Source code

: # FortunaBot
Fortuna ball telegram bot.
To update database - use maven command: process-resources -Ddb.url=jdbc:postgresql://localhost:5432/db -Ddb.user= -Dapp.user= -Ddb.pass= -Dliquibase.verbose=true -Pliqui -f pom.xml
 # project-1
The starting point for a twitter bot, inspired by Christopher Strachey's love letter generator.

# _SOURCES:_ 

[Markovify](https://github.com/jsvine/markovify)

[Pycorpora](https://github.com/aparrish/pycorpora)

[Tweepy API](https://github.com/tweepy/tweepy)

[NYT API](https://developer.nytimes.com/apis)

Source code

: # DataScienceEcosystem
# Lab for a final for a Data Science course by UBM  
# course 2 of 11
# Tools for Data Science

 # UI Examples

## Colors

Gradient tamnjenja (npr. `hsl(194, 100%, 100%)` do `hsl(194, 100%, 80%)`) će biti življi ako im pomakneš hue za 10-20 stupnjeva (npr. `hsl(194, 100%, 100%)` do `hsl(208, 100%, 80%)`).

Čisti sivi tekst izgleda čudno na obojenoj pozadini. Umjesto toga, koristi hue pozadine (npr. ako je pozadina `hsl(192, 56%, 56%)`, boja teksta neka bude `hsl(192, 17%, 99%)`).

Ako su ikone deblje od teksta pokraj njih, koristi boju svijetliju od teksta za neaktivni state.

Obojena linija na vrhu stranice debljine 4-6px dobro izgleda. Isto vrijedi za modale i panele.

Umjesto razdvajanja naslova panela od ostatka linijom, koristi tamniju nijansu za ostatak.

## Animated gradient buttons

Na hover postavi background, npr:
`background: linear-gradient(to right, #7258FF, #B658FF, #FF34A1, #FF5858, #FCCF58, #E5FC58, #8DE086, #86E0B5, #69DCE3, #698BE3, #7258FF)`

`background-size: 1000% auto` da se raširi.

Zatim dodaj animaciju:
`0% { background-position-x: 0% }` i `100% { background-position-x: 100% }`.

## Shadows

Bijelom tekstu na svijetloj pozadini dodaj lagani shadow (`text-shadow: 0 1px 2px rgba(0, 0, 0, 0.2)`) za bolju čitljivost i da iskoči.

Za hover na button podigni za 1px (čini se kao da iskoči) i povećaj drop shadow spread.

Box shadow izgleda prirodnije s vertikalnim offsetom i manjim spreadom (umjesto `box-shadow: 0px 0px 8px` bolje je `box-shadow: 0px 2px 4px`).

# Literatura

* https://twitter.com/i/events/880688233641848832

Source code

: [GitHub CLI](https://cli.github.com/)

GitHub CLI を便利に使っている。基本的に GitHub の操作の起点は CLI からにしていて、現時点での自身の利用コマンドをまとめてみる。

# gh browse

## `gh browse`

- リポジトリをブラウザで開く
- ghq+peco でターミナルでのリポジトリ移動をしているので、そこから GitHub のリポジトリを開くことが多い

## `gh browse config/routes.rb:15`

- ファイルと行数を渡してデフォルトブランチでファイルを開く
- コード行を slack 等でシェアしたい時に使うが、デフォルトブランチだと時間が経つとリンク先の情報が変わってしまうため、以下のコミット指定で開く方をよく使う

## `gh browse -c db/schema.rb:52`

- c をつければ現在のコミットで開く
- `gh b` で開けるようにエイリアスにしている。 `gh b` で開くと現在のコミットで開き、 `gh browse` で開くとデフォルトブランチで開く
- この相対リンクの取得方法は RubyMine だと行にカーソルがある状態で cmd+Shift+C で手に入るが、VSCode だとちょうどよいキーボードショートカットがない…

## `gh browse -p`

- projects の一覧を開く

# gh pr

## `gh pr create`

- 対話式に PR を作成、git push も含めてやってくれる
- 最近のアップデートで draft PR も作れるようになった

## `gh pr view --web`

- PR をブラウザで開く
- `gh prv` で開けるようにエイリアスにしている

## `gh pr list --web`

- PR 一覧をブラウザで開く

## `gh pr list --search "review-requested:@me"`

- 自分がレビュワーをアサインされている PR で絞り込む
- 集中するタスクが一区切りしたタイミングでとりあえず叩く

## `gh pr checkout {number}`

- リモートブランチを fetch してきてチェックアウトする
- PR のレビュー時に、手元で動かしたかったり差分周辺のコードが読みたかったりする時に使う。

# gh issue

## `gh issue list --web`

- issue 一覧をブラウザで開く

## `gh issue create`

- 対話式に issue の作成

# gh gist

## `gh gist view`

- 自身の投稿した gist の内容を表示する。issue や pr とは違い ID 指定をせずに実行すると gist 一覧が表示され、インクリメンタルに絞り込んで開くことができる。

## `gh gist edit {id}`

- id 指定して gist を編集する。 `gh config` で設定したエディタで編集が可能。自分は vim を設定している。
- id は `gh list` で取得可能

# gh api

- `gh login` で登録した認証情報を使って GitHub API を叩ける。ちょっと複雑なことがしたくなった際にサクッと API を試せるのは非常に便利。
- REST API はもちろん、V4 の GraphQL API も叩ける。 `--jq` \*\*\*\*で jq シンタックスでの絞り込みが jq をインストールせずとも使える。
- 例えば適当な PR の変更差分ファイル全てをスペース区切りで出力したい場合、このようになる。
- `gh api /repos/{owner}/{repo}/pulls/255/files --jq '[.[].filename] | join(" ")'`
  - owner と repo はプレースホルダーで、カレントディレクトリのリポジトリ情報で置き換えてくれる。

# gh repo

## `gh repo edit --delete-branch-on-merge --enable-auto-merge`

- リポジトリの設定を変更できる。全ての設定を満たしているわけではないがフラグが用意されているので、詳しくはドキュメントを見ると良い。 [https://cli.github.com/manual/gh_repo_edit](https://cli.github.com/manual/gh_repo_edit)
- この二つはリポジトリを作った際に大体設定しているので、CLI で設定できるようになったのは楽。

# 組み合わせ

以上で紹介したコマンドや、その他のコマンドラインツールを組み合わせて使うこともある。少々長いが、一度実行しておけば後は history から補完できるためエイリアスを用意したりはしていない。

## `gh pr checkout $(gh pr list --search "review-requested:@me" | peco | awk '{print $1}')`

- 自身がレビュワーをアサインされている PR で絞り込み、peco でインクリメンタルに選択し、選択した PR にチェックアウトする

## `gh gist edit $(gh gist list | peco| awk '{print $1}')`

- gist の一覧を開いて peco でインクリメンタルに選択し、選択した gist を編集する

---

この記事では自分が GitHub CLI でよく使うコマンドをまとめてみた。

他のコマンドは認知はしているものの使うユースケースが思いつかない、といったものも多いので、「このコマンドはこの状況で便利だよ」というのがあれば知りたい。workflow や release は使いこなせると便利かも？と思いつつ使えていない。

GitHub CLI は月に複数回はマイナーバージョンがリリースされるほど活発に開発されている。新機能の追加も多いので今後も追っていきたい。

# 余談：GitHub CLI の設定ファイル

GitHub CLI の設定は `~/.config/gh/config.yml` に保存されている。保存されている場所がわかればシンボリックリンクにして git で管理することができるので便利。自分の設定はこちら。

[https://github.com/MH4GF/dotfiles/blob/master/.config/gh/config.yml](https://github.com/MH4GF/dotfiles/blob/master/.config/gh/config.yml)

☆ ☆ ☆ ☆

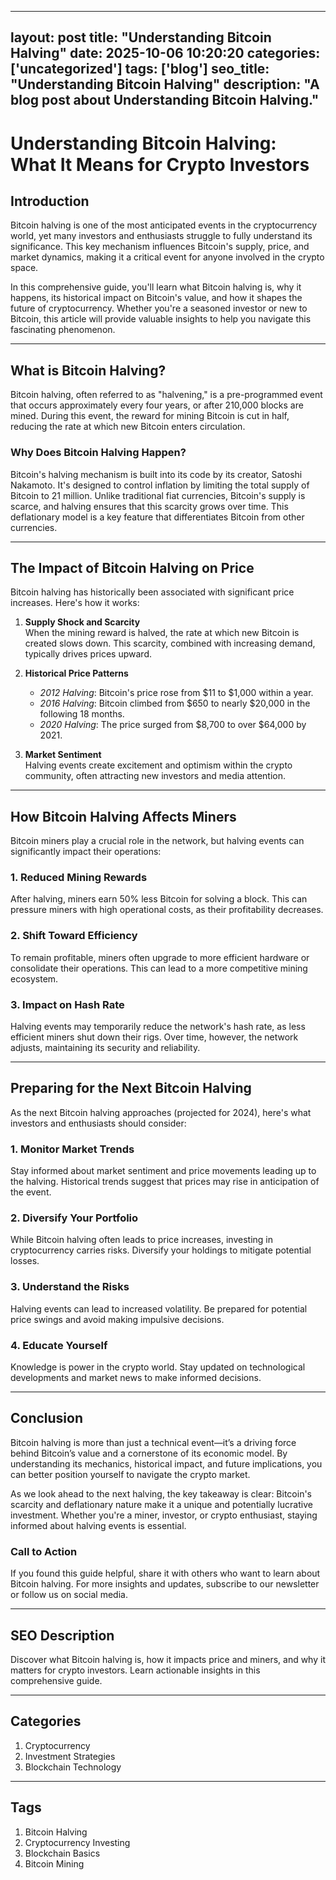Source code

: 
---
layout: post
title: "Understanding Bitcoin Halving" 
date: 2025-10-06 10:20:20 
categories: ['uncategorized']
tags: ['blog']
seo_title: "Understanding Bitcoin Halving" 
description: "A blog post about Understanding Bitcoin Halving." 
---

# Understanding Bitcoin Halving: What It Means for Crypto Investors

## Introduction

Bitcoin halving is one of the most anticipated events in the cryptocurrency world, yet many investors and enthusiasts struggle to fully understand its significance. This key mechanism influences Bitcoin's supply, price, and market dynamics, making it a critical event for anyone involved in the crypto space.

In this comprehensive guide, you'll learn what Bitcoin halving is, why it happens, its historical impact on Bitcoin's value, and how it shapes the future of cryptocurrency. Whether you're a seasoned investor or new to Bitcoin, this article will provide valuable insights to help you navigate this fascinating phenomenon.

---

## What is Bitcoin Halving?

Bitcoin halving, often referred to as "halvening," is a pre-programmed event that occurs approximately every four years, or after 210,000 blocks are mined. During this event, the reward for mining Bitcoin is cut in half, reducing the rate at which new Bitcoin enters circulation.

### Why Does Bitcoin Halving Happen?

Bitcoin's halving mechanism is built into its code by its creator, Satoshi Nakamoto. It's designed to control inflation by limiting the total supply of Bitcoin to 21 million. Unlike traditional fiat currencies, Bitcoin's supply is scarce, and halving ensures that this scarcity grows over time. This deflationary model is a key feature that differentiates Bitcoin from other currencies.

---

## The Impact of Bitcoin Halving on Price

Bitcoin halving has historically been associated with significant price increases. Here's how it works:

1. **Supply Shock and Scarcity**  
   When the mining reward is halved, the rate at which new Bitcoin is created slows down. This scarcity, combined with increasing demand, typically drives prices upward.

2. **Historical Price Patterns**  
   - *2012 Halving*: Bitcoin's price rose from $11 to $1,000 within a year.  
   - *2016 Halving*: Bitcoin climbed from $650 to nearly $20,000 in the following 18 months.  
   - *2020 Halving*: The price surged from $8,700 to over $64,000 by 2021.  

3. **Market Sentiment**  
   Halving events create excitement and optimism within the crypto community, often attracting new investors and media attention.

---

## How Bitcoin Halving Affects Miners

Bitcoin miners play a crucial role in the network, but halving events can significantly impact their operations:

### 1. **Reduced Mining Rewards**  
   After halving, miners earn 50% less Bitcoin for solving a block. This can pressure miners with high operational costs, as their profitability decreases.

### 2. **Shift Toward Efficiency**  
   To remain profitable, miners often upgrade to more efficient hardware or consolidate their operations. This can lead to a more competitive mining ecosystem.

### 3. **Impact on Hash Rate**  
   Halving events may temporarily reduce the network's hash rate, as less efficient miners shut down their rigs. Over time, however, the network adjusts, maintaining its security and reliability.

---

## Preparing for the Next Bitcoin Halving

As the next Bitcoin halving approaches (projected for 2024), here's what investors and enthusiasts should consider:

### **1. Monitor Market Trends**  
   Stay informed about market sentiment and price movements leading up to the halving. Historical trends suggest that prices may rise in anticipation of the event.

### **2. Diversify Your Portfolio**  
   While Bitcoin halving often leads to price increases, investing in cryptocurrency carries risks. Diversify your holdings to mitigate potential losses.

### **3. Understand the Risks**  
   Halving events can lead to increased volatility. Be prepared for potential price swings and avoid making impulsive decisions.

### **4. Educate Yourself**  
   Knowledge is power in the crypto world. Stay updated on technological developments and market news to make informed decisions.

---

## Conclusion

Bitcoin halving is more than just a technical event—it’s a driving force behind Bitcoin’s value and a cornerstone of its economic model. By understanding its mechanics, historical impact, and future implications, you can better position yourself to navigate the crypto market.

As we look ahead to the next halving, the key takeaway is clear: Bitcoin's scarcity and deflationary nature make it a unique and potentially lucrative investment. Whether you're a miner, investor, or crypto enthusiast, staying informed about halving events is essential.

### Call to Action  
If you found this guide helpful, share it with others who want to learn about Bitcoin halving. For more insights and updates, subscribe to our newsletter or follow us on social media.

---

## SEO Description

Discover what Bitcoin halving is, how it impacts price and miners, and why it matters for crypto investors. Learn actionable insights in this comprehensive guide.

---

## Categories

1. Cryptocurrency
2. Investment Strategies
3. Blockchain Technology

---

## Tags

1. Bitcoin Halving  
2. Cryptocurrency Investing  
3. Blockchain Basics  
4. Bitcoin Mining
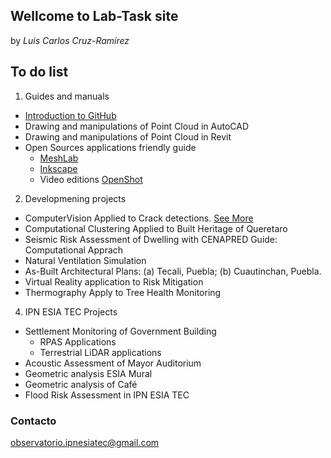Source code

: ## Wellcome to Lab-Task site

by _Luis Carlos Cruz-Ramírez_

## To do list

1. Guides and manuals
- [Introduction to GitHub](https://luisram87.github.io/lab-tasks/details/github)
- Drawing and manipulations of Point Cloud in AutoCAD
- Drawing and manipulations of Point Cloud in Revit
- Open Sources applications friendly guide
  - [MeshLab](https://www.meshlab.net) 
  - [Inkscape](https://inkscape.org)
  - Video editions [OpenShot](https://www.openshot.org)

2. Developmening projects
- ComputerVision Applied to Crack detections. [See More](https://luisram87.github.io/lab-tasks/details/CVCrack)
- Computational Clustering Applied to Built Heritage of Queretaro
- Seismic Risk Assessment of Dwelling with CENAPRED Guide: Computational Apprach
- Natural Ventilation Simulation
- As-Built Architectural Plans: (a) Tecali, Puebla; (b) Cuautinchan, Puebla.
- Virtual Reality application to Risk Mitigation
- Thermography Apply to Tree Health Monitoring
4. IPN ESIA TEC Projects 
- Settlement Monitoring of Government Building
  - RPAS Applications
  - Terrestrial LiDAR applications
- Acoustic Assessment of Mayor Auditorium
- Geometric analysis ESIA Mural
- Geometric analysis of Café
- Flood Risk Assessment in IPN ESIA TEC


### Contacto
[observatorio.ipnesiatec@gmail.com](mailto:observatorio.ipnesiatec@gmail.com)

☆ ☆ ☆ ☆

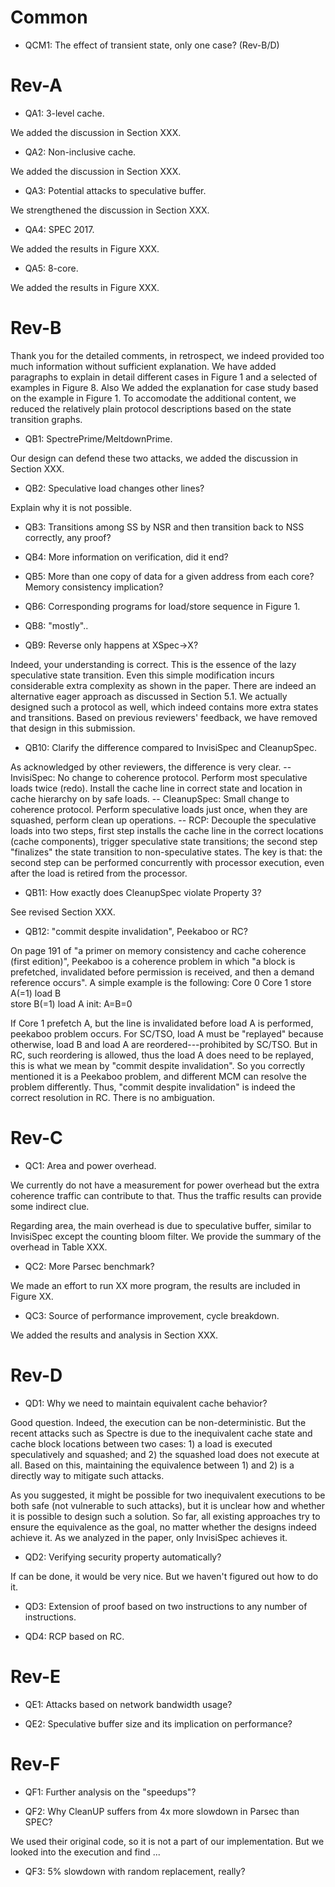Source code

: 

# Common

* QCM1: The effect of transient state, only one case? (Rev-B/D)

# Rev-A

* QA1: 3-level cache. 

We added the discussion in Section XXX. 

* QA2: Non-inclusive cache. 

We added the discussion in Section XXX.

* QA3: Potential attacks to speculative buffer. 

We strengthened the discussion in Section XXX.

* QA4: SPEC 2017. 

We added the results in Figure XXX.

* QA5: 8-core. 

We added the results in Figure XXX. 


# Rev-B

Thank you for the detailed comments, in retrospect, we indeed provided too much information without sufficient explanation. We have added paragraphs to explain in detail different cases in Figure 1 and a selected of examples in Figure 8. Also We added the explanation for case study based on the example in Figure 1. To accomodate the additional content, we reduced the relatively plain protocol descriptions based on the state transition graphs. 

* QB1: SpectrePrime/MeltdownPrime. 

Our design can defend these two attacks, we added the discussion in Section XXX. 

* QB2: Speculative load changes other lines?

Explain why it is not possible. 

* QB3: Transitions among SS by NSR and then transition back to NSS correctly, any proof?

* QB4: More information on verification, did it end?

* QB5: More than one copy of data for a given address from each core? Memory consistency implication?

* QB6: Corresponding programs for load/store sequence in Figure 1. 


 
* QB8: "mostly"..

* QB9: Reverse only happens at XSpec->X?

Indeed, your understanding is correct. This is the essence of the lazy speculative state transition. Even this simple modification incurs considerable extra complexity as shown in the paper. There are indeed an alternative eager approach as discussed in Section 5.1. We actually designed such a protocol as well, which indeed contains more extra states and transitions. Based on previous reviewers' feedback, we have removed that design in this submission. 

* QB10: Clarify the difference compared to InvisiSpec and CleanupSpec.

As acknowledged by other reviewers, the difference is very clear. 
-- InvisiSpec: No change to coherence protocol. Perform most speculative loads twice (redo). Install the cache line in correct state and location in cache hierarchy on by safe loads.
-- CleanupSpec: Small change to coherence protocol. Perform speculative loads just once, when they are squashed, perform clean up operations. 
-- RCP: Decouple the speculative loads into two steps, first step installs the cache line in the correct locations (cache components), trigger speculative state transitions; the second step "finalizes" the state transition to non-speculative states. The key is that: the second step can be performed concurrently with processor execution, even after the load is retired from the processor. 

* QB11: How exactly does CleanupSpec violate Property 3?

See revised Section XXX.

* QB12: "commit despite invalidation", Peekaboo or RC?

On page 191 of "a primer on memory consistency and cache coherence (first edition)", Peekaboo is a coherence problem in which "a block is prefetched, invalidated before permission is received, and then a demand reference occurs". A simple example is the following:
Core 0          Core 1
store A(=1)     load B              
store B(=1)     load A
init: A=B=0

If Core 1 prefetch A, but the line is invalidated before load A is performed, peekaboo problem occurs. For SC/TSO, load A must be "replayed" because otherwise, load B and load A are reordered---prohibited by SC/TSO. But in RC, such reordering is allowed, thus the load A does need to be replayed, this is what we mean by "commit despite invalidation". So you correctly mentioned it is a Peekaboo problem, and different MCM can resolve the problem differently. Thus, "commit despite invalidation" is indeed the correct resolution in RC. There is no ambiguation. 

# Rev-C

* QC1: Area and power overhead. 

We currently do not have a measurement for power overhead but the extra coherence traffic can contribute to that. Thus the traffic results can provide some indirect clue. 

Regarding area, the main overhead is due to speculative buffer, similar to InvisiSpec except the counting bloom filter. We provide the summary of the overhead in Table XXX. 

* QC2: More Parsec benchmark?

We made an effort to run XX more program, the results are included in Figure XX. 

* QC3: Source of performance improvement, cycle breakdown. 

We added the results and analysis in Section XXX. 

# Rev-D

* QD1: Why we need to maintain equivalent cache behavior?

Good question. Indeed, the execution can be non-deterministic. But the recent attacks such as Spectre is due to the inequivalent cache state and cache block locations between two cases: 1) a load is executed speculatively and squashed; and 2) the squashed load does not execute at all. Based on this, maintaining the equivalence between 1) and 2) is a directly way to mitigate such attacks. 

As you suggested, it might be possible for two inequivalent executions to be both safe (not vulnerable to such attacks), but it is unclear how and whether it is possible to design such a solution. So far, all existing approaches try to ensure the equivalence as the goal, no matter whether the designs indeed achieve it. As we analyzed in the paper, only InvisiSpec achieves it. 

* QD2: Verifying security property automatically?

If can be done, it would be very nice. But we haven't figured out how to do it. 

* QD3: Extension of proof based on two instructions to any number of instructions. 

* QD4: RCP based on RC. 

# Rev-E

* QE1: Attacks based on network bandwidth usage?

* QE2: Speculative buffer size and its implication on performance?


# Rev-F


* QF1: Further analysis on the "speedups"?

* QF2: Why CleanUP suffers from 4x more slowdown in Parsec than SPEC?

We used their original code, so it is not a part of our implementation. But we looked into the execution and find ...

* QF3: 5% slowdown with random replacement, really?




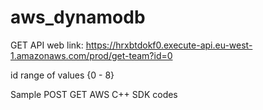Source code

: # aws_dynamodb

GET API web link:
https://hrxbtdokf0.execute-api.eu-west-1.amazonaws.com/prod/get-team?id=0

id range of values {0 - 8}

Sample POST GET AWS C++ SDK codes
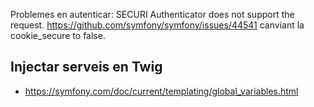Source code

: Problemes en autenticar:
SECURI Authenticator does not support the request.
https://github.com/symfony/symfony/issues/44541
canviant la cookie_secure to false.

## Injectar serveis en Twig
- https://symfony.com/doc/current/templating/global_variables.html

☆ ☆ ☆ ☆

* **WHAT NEEDS TO BE DONE**
Search the entries for the word "background" and gather every line where it appears.

* **REPLY TO THE EXERCISE**
Na hover postavi background, npr:
`background: linear-gradient(to right, #7258FF, #B658FF, #FF34A1, #FF5858, #FCCF58, #E5FC58, #8DE086, #86E0B5, #69DCE3, #698BE3, #7258FF)`
`background-size: 1000% auto` da se raširi.
`0% { background-position-x: 0% }` i `100% { background-position-x: 100% }`.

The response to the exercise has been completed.